Mister Jesse was a short squat man, more powerful than fat, although the ravages of time had reduced his muscle mass and gravity had pulled his chest toward his middle. He wore thick glasses and squinted at the stick he was whittlin’ on. I wondered if he worked more by feeling than by sight.

There seemed to be a certain art to his knife strokes. If not art, a method to his madness. The shavings were almost uniform. Thin splinters about an inch long until the bark on the limb was gone, its surface smooth and creamy pale with a hint of green. He would pause periodically and put the knife down and stroke the limb like the arm of a woman, the arm of a special woman.

Once he caught me looking at his knife. The blade polished and curved from use and untold sharpening. When closed, the blade hid inside of a bone handle. It might have been three or four inches long.

Mister Jesse smiled, a gap in his front, lower teeth, “You like my knife, boy?”
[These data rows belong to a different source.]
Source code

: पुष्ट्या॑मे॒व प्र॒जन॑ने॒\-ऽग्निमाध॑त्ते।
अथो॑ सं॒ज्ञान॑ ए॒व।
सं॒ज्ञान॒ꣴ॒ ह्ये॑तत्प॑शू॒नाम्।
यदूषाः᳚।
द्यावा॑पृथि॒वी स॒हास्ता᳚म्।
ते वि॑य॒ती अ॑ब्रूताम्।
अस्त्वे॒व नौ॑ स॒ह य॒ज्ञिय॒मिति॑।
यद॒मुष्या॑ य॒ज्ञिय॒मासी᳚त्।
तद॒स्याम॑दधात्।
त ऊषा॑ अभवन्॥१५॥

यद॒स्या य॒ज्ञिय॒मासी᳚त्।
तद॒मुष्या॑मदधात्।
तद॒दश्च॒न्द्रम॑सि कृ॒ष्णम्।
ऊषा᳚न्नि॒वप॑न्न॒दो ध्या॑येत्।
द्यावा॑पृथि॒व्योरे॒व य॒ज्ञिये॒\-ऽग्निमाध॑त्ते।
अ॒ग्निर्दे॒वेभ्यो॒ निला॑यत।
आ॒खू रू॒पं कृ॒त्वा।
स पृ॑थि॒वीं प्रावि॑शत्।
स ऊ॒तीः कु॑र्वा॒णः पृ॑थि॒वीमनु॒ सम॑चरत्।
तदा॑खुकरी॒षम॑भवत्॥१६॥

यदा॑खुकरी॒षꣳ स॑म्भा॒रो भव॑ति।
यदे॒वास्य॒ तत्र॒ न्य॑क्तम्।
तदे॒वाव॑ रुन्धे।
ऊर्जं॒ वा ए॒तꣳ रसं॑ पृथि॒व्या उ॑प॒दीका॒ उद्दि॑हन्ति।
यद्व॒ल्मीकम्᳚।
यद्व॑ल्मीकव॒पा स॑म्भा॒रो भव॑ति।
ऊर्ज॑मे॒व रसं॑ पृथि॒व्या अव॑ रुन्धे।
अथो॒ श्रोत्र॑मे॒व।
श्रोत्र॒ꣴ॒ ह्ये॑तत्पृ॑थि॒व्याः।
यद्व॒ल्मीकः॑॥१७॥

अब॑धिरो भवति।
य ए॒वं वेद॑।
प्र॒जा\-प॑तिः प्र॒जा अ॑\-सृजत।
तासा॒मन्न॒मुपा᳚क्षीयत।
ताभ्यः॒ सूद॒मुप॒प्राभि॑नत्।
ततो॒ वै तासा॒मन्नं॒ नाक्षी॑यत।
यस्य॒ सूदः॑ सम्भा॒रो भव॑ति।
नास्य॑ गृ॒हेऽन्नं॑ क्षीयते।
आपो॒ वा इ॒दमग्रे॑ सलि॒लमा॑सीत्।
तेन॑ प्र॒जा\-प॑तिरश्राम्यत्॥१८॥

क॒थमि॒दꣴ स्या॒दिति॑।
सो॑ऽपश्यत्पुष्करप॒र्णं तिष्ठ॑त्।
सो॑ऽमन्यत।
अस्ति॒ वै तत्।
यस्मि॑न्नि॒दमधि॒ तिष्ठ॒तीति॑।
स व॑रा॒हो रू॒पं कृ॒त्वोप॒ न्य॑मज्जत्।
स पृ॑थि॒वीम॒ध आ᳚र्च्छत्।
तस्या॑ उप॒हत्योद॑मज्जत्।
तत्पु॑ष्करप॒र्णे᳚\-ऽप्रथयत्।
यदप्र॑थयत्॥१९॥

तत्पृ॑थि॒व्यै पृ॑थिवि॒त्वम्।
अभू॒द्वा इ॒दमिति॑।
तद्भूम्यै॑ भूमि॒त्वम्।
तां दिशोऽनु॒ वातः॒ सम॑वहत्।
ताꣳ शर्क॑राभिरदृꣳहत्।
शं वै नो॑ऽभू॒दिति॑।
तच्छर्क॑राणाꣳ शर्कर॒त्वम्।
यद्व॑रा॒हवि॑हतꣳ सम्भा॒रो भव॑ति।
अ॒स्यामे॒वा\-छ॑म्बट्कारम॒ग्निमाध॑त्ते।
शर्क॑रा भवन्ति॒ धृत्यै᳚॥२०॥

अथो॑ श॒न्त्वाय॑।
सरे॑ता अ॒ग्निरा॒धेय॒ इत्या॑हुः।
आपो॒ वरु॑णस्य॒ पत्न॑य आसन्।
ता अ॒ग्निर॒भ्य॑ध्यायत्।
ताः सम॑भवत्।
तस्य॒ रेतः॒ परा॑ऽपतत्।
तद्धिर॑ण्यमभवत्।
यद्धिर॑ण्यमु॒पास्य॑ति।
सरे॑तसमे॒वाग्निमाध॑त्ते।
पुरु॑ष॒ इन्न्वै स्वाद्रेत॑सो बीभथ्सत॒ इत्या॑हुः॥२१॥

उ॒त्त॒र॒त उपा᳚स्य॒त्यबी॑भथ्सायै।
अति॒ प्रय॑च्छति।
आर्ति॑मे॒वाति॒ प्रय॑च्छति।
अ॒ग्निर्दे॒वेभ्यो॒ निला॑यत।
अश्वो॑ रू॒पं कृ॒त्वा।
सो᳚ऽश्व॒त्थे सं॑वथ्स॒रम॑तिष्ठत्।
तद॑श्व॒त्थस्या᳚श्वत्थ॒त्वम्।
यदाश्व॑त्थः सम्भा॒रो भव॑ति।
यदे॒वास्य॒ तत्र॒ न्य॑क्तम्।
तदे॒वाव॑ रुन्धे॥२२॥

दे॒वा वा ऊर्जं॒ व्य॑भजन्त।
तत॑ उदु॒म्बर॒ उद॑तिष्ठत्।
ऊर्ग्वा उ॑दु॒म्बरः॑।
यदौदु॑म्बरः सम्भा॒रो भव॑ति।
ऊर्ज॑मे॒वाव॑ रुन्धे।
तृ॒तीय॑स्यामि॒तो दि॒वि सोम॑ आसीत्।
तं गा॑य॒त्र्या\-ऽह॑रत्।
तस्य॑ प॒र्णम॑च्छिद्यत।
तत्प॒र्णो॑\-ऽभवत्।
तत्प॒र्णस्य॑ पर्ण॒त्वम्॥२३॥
I was timid but softly answered, “Yes sir.”

Barlow with a bone handle

“It came from the old country. A genuine Barlow made in Sheffield. My great grandfather carried it across the ocean to Pennsylvania and down through the mountains until they settled here. He passed it down to his son who passed it to his and it was passed down to me. Would like to hold it?”

I nodded, “Yes sir.”

He handed me the knife, handle first, “Careful now, that ain’t no toy. Here take this.” He handed me the limb. The bone handle of the knife was rougher than the stick.
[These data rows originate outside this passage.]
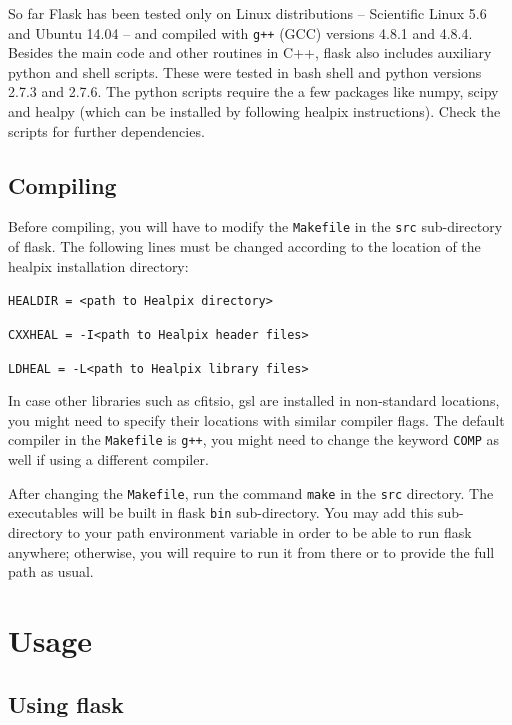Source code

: \documentclass[12pt]{book} %
\begin{document}
So far {\sc Flask} has been tested only on Linux distributions -- Scientific Linux 5.6 and Ubuntu 14.04 -- 
and compiled with {\tt g++} (GCC) versions 4.8.1 and 4.8.4.   
Besides the main code and other routines in {\sc C++}, {\sc flask} also includes auxiliary {\sc python} 
and {\sc shell} scripts. These were tested in {\sc bash} shell and {\sc python} versions 2.7.3 and 2.7.6. 
The {\sc python} scripts require the a few packages like {\sc numpy}, {\sc scipy} and {\sc healpy} 
(which can be installed by following {\sc healpix} instructions). Check the scripts for further dependencies.  

\section{Compiling}
\label{sec:compiling}

Before compiling, you will have to modify the {\tt Makefile} in the {\tt src} sub-directory of {\sc flask}. 
The following lines must be changed according to the location of the {\sc healpix} installation directory:

\vspace{0.5cm}

\noindent
{\tt HEALDIR = <path to Healpix directory>}

\noindent
{\tt CXXHEAL = -I<path to Healpix header files>}

\noindent
{\tt LDHEAL  = -L<path to Healpix library files>} 
\vspace{0.5cm}

\noindent
In case other libraries such as {\sc cfitsio}, {\sc gsl} are installed in non-standard locations, 
you might need to specify their locations with similar compiler flags. The default compiler in the 
{\tt Makefile} is {\tt g++}, you might need to change the keyword {\tt COMP} as well if using a 
different compiler.

After changing the {\tt Makefile}, run the command {\tt make} in the {\tt src} directory. The 
executables will be built in {\sc flask} {\tt bin} sub-directory. You may add this sub-directory to 
your {\sc path} environment variable in order to be able to run {\sc flask} anywhere; otherwise, 
you will require to run it from there or to provide the full path as usual. 


\chapter{Usage}
\label{sec:usage}

\section{Using {\sc flask}}
\label{sec:flask}
\end{document}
Taking my hand and demonstrating, “Hold it like this and draw the knife away from you. Never cut toward yourself iff’in you can help it.”

I was tentative and stroked the knife away from me, cutting a splinter the size of a sewing needle. The next was wide and too deep. It was harder than it looked.
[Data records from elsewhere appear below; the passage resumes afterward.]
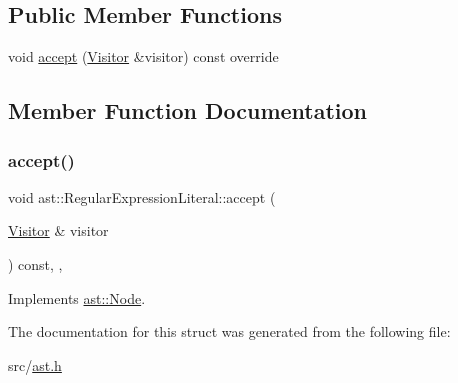\subsection*{Public Member Functions}
\begin{DoxyCompactItemize}
\item 
void \hyperlink{structast_1_1_regular_expression_literal_a9c7a0f861cceb2eee93a420955f54e36}{accept} (\hyperlink{structast_1_1_visitor}{Visitor} \&visitor) const override
\end{DoxyCompactItemize}


\subsection{Member Function Documentation}
\mbox{\label{structast_1_1_regular_expression_literal_a9c7a0f861cceb2eee93a420955f54e36}} 
\subsubsection{\texorpdfstring{accept()}{accept()}}
{\footnotesize\ttfamily void ast\+::\+Regular\+Expression\+Literal\+::accept (\begin{DoxyParamCaption}\item[{\hyperlink{structast_1_1_visitor}{Visitor} \&}]{visitor }\end{DoxyParamCaption}) const\hspace{0.3cm}{\ttfamily [inline]}, {\ttfamily [override]}, {\ttfamily [virtual]}}



Implements \hyperlink{structast_1_1_node_abc089ee6caaf06a4445ebdd8391fdebc}{ast\+::\+Node}.



The documentation for this struct was generated from the following file\+:\begin{DoxyCompactItemize}
\item 
src/\hyperlink{ast_8h}{ast.\+h}\end{DoxyCompactItemize}
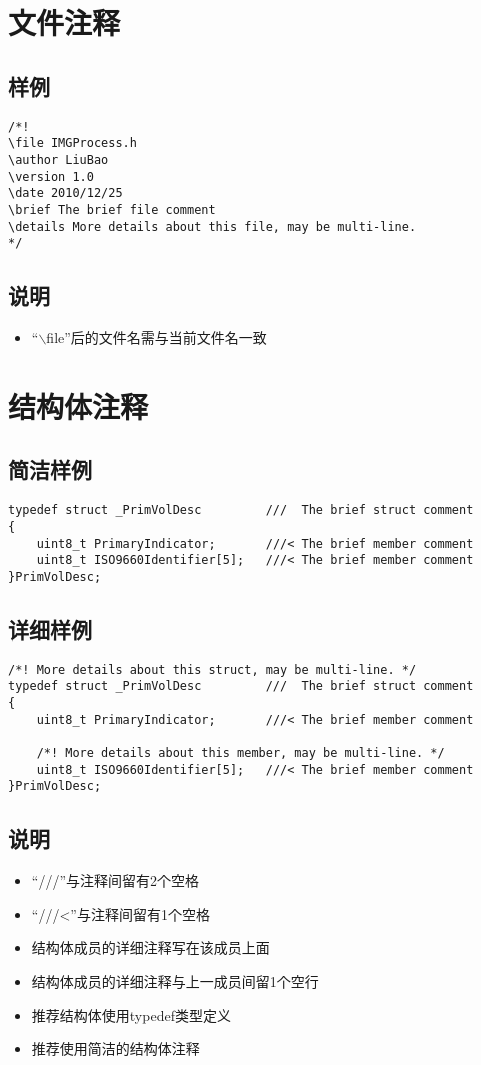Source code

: \documentclass[11pt,a4paper]{article}
\begin{document}
\section{文件注释}
\subsection{样例}
\begin{lstlisting}[language={[ANSI]C}]
/*!
\file IMGProcess.h
\author LiuBao
\version 1.0
\date 2010/12/25
\brief The brief file comment
\details More details about this file, may be multi-line.
*/
\end{lstlisting}
\subsection{说明}
\begin{itemize}
\item “{$\backslash$file}”后的文件名需与当前文件名一致
\end{itemize}
\section{结构体注释}
\subsection{简洁样例}
\begin{lstlisting}[language={[ANSI]C}, morekeywords={uint8_t}]
typedef struct _PrimVolDesc			///  The brief struct comment
{
	uint8_t PrimaryIndicator;		///< The brief member comment
	uint8_t ISO9660Identifier[5];	///< The brief member comment
}PrimVolDesc;
\end{lstlisting}
\subsection{详细样例}
\begin{lstlisting}[language={[ANSI]C}, morekeywords={uint8_t}]
/*! More details about this struct, may be multi-line. */
typedef struct _PrimVolDesc			///  The brief struct comment
{
	uint8_t PrimaryIndicator;		///< The brief member comment
	
	/*! More details about this member, may be multi-line. */
	uint8_t ISO9660Identifier[5];	///< The brief member comment
}PrimVolDesc;
\end{lstlisting}
\subsection{说明}
\begin{itemize}
\item “{///}”与注释间留有2个空格
\item “{///<}”与注释间留有1个空格
\item 结构体成员的详细注释写在该成员上面
\item 结构体成员的详细注释与上一成员间留1个空行
\item 推荐结构体使用typedef类型定义
\item 推荐使用简洁的结构体注释
\end{itemize}
\end{document}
“That’s right, boy. You’ll get the hang of it. You got a knife?”

“No sir.”

“Well, a boy needs a knife. Junior got some Barlows. They Russell Barlow’s but they still good ones. Save up and get you one.”

I did and I’m sorry to say it was misplaced years ago. It was a working man’s knife. Single bladed with a dark wood handle. A locking clip held it in place when opened and an R with an arrow through it was stamped on the metal that held the blade. A Russell Barlow, still a good one.

The knife that triggered my pig trail wasn’t my knife but my father’s. A small twin bladed knife with a creamy yellow mother of pearl handle. It wasn’t a working man’s knife although my father was a working man. I like to think that it was his “Sunday” knife, more for show than work.

The knife sits in a box on my desk in the study. I don’t carry it because I fear I might lose it. I want to pass it down. I don’t have a son, but my daughter might appreciate it. I don’t think my grandson is old enough to appreciate its history much less be turned loose with a sharp object. In time, I guess.

I need to do a bit of work before I pass it along.

Mr. Jesse passed when I was in college. The art of whittlin’ has passed with him, I think. There is too much going on to just sit and whittle. I’m guessing a lot of thinking passed with it, too. Many of the world’s ills might be solved if we took a moment to sit and think, slivers forming a pile between our feet.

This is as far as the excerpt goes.